One, the 4th Circuit totally ignored a fundamental fact, the provisions within the INA that do not allow for denied visas based upon religion, race or national origin, are absolutely not applicable to nations which are verified to either be nations supporting terrorism or failed states.  In no proceeding so far addressing the travel ban orders by President Trump, has a single consideration been made to the fact that the countries involved are of the nature of either category.  The 4th Circuit majority simply said that no one from any of the six countries subject to the ban had committed a terrorist act, therefore President Trump has no case for national security as a reason for the temporary ban.  That is simply unbelievable, for it has been well-established that ISIS has been a powerful presence in Syria, Somalia, Libya, Sudan, and Iran in Syria, and Yemen, through Hezbollah, and Iran as an entity itself, has spread terrorism and murder, including against Americans.  We should not have to wait until a Yemeni or a Syrian opens up a suicide vest in an American shopping mall to decide that the country’s citizens need extreme vetting.

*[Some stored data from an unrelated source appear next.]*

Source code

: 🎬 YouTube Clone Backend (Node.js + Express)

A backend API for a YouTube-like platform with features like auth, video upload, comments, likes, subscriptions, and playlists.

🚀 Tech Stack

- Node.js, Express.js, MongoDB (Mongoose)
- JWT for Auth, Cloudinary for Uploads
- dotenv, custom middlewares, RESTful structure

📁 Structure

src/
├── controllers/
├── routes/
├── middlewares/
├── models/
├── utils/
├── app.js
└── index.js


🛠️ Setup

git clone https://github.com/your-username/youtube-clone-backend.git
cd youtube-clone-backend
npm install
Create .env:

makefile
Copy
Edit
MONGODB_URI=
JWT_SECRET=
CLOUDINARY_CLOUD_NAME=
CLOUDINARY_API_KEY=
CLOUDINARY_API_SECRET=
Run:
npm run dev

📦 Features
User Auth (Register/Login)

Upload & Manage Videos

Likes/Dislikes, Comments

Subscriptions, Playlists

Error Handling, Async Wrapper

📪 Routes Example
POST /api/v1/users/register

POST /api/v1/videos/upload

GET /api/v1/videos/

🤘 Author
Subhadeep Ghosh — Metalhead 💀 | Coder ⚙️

But the lead judge of the 4th Circuit forgot how to review facts, he wasn’t there when they said that, the day they taught law at law school.  He was too busy reading ‘Das Kapital’, I suppose.

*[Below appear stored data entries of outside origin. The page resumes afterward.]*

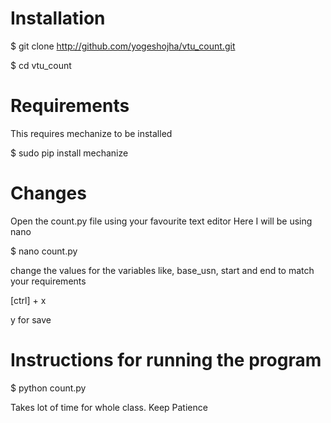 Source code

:# Installation

$ git clone http://github.com/yogeshojha/vtu_count.git

$ cd vtu_count

# Requirements

This requires mechanize to be installed

$ sudo pip install mechanize

# Changes
Open the count.py file using your favourite text editor
Here I will be using nano

$ nano count.py

change the values for the variables like, base_usn, start and end to match your requirements

[ctrl] + x

y for save

# Instructions for running the program

$ python count.py

Takes lot of time for whole class. Keep Patience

Second, the notion that using previous campaign rhetoric, or a layman-politician’s imprecise language, overrides the clear language of that politician’s legal counsel, or his army of cabinet officials and bureaucrats and lawyers, all preparing the language of that executive order, reviewing it, vetting it, consulting, writing and rewriting it….and for what!? To make sure it is in compliance with THE LAW—that means NOTHING to this collection of “circuit judges”.  The fact is, all they cared about was the President was Donald Trump!  Clean language does not describe what should be said about such pathetic legal writing.

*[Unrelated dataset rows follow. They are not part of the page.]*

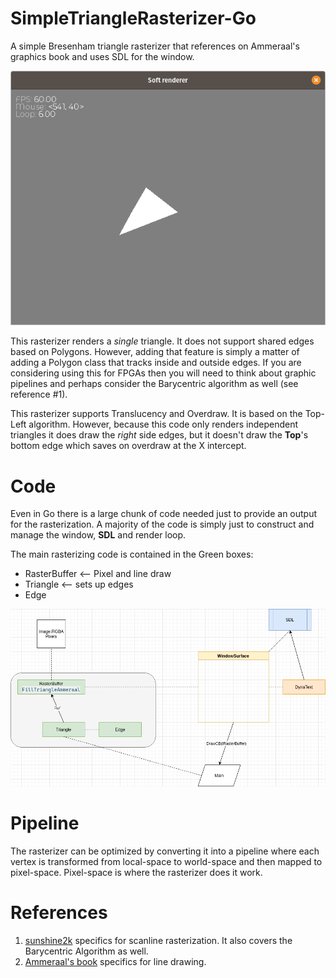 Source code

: # SimpleTriangleRasterizer-Go
A simple Bresenham triangle rasterizer that references on Ammeraal's graphics book and uses SDL for the window.

![Triangle Rasterizer](TriangleRasterizer.png)

This rasterizer renders a *single* triangle. It does not support shared edges based on Polygons. However, adding that feature is simply a matter of adding a Polygon class that tracks inside and outside edges. If you are considering using this for FPGAs then you will need to think about graphic pipelines and perhaps consider the Barycentric algorithm as well (see reference #1).

This rasterizer supports Translucency and Overdraw. It is based on the Top-Left algorithm. However, because this code only renders independent triangles it does draw the *right* side edges, but it doesn't draw the **Top**'s bottom edge which saves on overdraw at the X intercept.

# Code
Even in Go there is a large chunk of code needed just to provide an output for the rasterization. A majority of the code is simply just to construct and manage the window, **SDL** and render loop.

The main rasterizing code is contained in the Green boxes:
- RasterBuffer  <-- Pixel and line draw
- Triangle <-- sets up edges
- Edge

![Code Diagram](SimpleTriangleRasterizer.png)

# Pipeline
The rasterizer can be optimized by converting it into a pipeline where each vertex is transformed from local-space to world-space and then mapped to pixel-space. Pixel-space is where the rasterizer does it work.

# References
1) [sunshine2k](http://www.sunshine2k.de/coding/java/TriangleRasterization/TriangleRasterization.html) specifics for scanline rasterization. It also covers the Barycentric Algorithm as well.
2) [Ammeraal's book](https://smile.amazon.com/Computer-Graphics-Java-Programmers-Ammeraal/dp/0470031603/ref=sr_1_1?dchild=1&keywords=leen+ammeraal+graphics&qid=1625413592&sr=8-1) specifics for line drawing.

The Ninth Circuit does make more of a challenging opinion in its invalidating of the March 6, 2017 Executive Order by President Trump.  They eschewed limiting their findings to a constitutional issue under the Establishment Clause, and resorted to a sound move to interpreting the President’s actions in light of the most relevant provisions of the Immigration & Nationality Act, 8 U.S.C. Sec. 1182(f), 1185(a)(1), and 1152(a)(1)(B).  In short, they used respected principles of judicial construction to try to cut off the most vulnerable of the previous court holdings against Pres. Trump.  They went to statutory law to determine whether the acts of ceasing the grant of visas to the people coming from these 6 nations and limiting the number of individuals coming with refugee/asylum visas were properly applied.  They decided that Pres. Trump could not limit the number of refugees in the middle of the fiscal year from 110,000 to 50,000, that the determination of a national security risk as the basis of the temporary ban was misapplied, and that no such need for “extreme vetting” was demonstrated.

The truth is that the limitation on the numbers was not by regulatory law, but by Presidential executive order (in the fall of 2016).  That EO was not in force once Barack Obama left the White House in January 2017.  Therefore, the 110,000 figure could be set aside by a new order by a new President.  The notion that “extreme vetting” was unnecessary was both incredibly silly in light of the complete chaos in the refugee camps of those fleeing Syria, Libya and Yemen, as well as Somalia and Sudan.  The determination, I would add, that national security has no evidence of any threat by individuals from those countries has been completely ignorant, by the judges, and in the poor arguments of counsel by the government.  To limit threats only to those within the USA to find a security issue is naivete in the extreme, especially in the light of trucks running down children in Nice, or Berlin, or bombs used on weary travelers in Brussels, or children at a rock concert in Manchester.  These countries are nations that are our allies, our fellow members of NATO.  If they are under threat there, then we are so threatened here.

It is obvious that judges have already pre-judged the result, and are simply wanting to confirm them.  So, we are going to have to fight hypocrisy and dishonesty in the judiciary….again.